**Exercise brief**
Nothing but the lines from the one containing "## (Intercept) -0.98746" through the last line of the records below should be written out, each exactly as it stands.

**Available records**
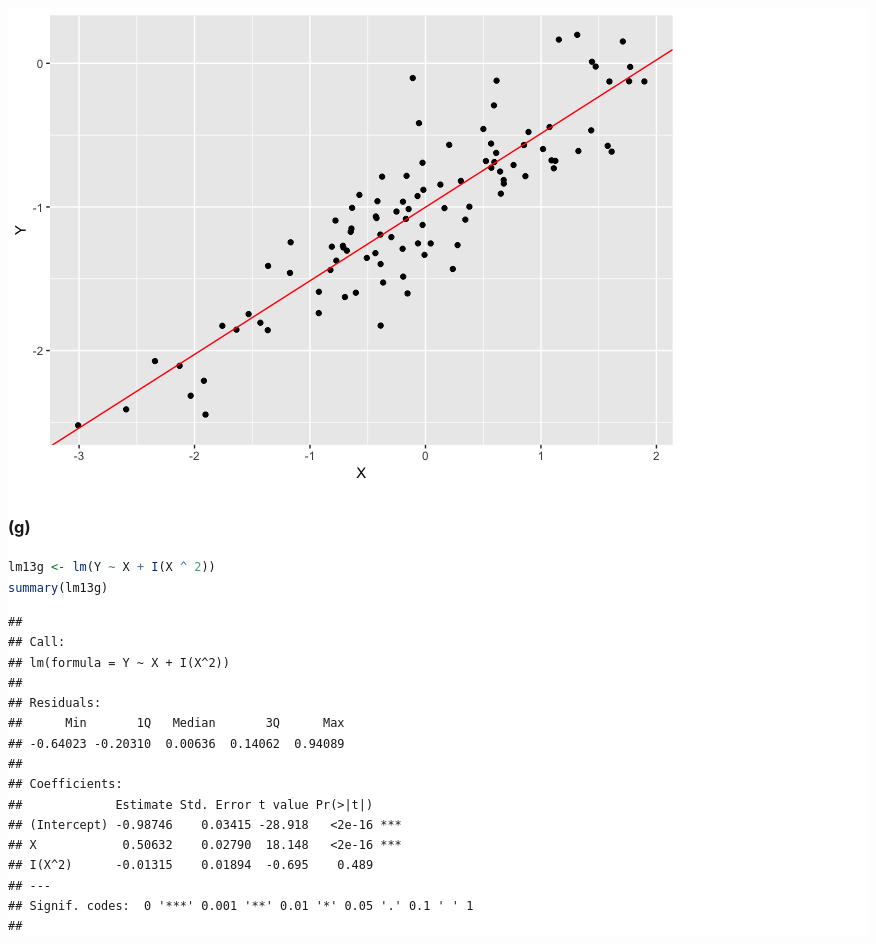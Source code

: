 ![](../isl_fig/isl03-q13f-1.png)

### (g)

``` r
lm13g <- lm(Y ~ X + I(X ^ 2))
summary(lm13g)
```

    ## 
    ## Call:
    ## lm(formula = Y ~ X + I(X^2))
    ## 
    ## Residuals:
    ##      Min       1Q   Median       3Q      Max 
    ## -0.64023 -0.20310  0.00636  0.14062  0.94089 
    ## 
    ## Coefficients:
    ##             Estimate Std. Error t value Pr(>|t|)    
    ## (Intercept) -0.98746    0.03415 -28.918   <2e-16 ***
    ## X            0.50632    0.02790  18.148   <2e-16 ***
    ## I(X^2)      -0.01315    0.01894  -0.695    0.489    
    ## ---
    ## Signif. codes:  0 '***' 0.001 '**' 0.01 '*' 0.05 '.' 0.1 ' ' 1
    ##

**Task answer**
    ## (Intercept) -0.98746    0.03415 -28.918   <2e-16 ***
    ## X            0.50632    0.02790  18.148   <2e-16 ***
    ## I(X^2)      -0.01315    0.01894  -0.695    0.489    
    ## ---
    ## Signif. codes:  0 '***' 0.001 '**' 0.01 '*' 0.05 '.' 0.1 ' ' 1
    ##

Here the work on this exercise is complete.